Industry studies and IT leaders alike report that after several years of cutting costs, CIOs now need to focus on supporting business growth. But IT execs must contend with a number of challenges as they make the leap. And while industry leaders say some CIOs won't have the skills needed to make it, they also point out that many are already rethinking and restructuring IT's role within organizations.

"There's no way to keep things [at the] status quo," says Karenann Terrell, vice president and CIO of Chrysler Group and Mercedes-Benz North America at DaimlerChrysler Corp. in Auburn Hills, Mich. "If you're going to make the transition to business value, IT can't just learn the vernacular, the vocabulary of the business. They have to do things with and for the business that are different."

That's a tall order for many IT executives. According to Stamford, Conn.-based Gartner Inc., the intense focus on cost-cutting has weakened IT leadership, fostered silo behavior, created competing agendas and dampened the creative spark in IT. As a result, IT has become risk-averse.

Gartner concluded in a July 2004 report that few IT management teams are well positioned, in terms of the breadth and depth of their capabilities as leadership teams, to deal with the challenges of growth, change and innovation.

But CIOs know they need to change, says Gartner analyst Mark P. McDonald. "Many CIOs will be focused on building up their business and leadership skills," he says.

In an environment where CIOs aren't going to get a lot of seed money -- a January Gartner report says IT budgets will grow by only 2.5% this year -- CIOs need to build their reputations as leaders by "being much more explicit about what their contributions are," McDonald says. He points to one CIO who, in summarizing progress following a corporate merger, reported the actual dollar value of the IT department's work rather than more traditional measurements such as the number of customer records moved to the new merged systems.

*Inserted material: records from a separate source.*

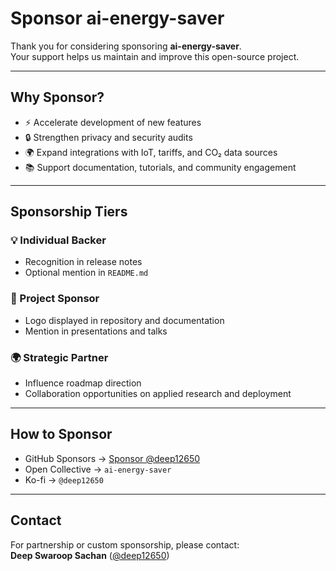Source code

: # Sponsor ai-energy-saver

Thank you for considering sponsoring **ai-energy-saver**.  
Your support helps us maintain and improve this open-source project.

---

## Why Sponsor?
- ⚡ Accelerate development of new features  
- 🔒 Strengthen privacy and security audits  
- 🌍 Expand integrations with IoT, tariffs, and CO₂ data sources  
- 📚 Support documentation, tutorials, and community engagement  

---

## Sponsorship Tiers

### 💡 Individual Backer
- Recognition in release notes  
- Optional mention in `README.md`  

### 🚀 Project Sponsor
- Logo displayed in repository and documentation  
- Mention in presentations and talks  

### 🌍 Strategic Partner
- Influence roadmap direction  
- Collaboration opportunities on applied research and deployment  

---

## How to Sponsor
- GitHub Sponsors → [Sponsor @deep12650](https://github.com/sponsors/deep12650)  
- Open Collective → `ai-energy-saver`  
- Ko-fi → `@deep12650`  

---

## Contact
For partnership or custom sponsorship, please contact:  
**Deep Swaroop Sachan** ([@deep12650](https://github.com/deep12650))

CIOs need to realign themselves and their staffs with their companies' overall mission. "We used to say that in IT, you enable the business. Now you have to contribute," says Jean K. Holley, senior vice president and CIO of Tellabs Inc. in Naperville, Ill.

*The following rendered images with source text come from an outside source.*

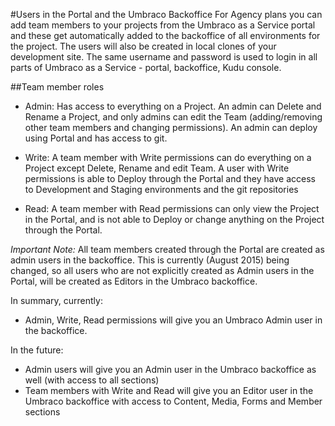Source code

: #Users in the Portal and the Umbraco Backoffice
For Agency plans you can add team members to your projects from the Umbraco as a Service portal and these get automatically added to the backoffice of all environments for the project. The users will also be created in local clones of your development site. The same username and password is used to login in all parts of Umbraco as a Service - portal, backoffice, Kudu console.

##Team member roles
* Admin: Has access to everything on a Project. An admin can Delete and Rename a Project, and only admins can edit the Team (adding/removing other team members and changing permissions). An admin can deploy using Portal and has access to git.

* Write: A team member with Write permissions can do everything on a Project except Delete, Rename and edit Team. A user with Write permissions is able to Deploy through the Portal and they have access to Development and Staging environments and the git repositories

* Read: A team member with Read permissions can only view the Project in the Portal, and is not able to Deploy or change anything on the Project through the Portal.

_Important Note:_
All team members created through the Portal are created as admin users in the backoffice. This is currently (August 2015) being changed, so all users who are not explicitly created as Admin users in the Portal, will be created as Editors in the Umbraco backoffice.

In summary, currently:
* Admin, Write, Read permissions will give you an Umbraco Admin user in the backoffice.

In the future:
* Admin users will give you an Admin user in the Umbraco backoffice as well (with access to all sections)
* Team members with Write and Read will give you an Editor user in the Umbraco backoffice with access to Content, Media, Forms and Member sections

Holley has taken steps to change the culture of her IT department. First, its name was changed from the IT group to Global Information Services. Then, in December, she created the Business Relationship Management Group, which she describes as a collection of tech workers who sit in business meetings and "help figure out how we can contribute." And now Holley expects programmers to analyze costs and returns on investment instead of leaving it to business units.

This shift in thinking won't happen overnight for most CIOs, says Pamela Taylor, marketing director at Share, a Chicago-based nonprofit organization of IBM users. "There really is a training element involved," says Taylor, whose day job is in standards and strategic technologies at a subsidiary of a Fortune 50 company. "It is a matter of education for the staff in the technologies that are going to support the changes [brought about by growth]. It's a matter of introducing a new vocabulary -- both technical and business -- within the organization and having that permeate everything they do."

For example, Share's symposium in Boston this August will concentrate on helping IT managers respond effectively to the ever-changing business environment, align IT to the business needs to create a competitive advantage for their companies, manage complex corporate IT infrastructures with limited resources, make business integration work across information silos and conform to evolving rules and regulations.

"The savvy people understand what they need to learn," says Janet Cohen, executive director of the CIO Institute and chief operating officer of the H. John Heinz III School of Public Policy and Management, both at Carnegie Mellon University.

CIOs today need to understand finance, strategy, business process re-engineering and organizational behavior. They need to be able to communicate with a variety of audiences and to measure the value of IT, according to Cohen. Some CIOs are getting MBAs, taking courses or learning on the job to gain the necessary skills, Cohen adds.

Terrell also sees CIOs focusing on these topics through formal and informal networks. She recently attended a CIO summit where the 200 or so attendees listened to keynote speakers talk about the new posture of IT in corporate America. "The entire buzz of the conference was, 'You have a seat at the table. Now what do you do with it?' " she says.

Business Advice

IT needs to help the business understand how technology can support growth, Terrell says. And it must measure progress like other business units. For example, instead of looking at system availability and hours on projects, she now reports on customer satisfaction and whether projects achieve business goals.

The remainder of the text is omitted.